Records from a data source

- - -

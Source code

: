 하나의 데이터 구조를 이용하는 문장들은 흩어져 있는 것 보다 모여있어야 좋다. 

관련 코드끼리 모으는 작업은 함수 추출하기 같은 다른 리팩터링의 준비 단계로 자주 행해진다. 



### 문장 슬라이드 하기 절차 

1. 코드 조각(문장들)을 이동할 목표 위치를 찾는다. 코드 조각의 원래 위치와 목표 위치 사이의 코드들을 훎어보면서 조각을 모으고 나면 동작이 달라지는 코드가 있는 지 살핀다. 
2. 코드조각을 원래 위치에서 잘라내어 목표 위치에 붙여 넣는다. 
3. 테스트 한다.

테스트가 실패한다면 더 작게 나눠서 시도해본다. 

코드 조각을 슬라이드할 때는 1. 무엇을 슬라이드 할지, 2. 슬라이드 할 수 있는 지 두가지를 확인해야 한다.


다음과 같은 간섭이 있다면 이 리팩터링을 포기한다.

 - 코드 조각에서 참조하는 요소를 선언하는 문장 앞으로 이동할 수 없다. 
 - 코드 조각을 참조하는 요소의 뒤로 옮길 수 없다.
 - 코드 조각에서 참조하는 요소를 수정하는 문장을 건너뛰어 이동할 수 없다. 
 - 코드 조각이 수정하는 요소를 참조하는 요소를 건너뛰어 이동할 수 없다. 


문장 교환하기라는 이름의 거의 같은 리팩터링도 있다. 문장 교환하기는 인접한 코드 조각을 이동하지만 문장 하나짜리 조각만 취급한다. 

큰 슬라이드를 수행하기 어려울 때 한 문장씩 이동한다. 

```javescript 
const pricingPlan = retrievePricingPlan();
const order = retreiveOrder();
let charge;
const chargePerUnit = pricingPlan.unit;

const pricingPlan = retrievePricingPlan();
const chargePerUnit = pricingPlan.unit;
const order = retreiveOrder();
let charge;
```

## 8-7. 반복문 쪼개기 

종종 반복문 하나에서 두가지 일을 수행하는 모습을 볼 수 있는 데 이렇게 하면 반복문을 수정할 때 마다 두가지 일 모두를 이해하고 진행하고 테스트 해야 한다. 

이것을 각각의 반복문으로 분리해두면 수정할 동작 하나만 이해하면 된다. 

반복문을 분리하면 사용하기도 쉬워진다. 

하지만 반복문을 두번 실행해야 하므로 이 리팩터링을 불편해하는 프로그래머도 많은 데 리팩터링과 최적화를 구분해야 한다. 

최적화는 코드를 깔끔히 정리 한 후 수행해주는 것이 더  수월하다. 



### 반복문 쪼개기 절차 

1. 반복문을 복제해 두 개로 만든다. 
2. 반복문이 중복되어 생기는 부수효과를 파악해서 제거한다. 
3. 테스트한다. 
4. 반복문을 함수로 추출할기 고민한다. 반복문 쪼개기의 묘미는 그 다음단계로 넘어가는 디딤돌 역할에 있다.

- - -

> _Your assignment_
List every line in the records above that contains the word "반복문을".

> _Response for this exercise_
종종 반복문 하나에서 두가지 일을 수행하는 모습을 볼 수 있는 데 이렇게 하면 반복문을 수정할 때 마다 두가지 일 모두를 이해하고 진행하고 테스트 해야 한다. 
반복문을 분리하면 사용하기도 쉬워진다. 
하지만 반복문을 두번 실행해야 하므로 이 리팩터링을 불편해하는 프로그래머도 많은 데 리팩터링과 최적화를 구분해야 한다. 
1. 반복문을 복제해 두 개로 만든다. 
4. 반복문을 함수로 추출할기 고민한다. 반복문 쪼개기의 묘미는 그 다음단계로 넘어가는 디딤돌 역할에 있다.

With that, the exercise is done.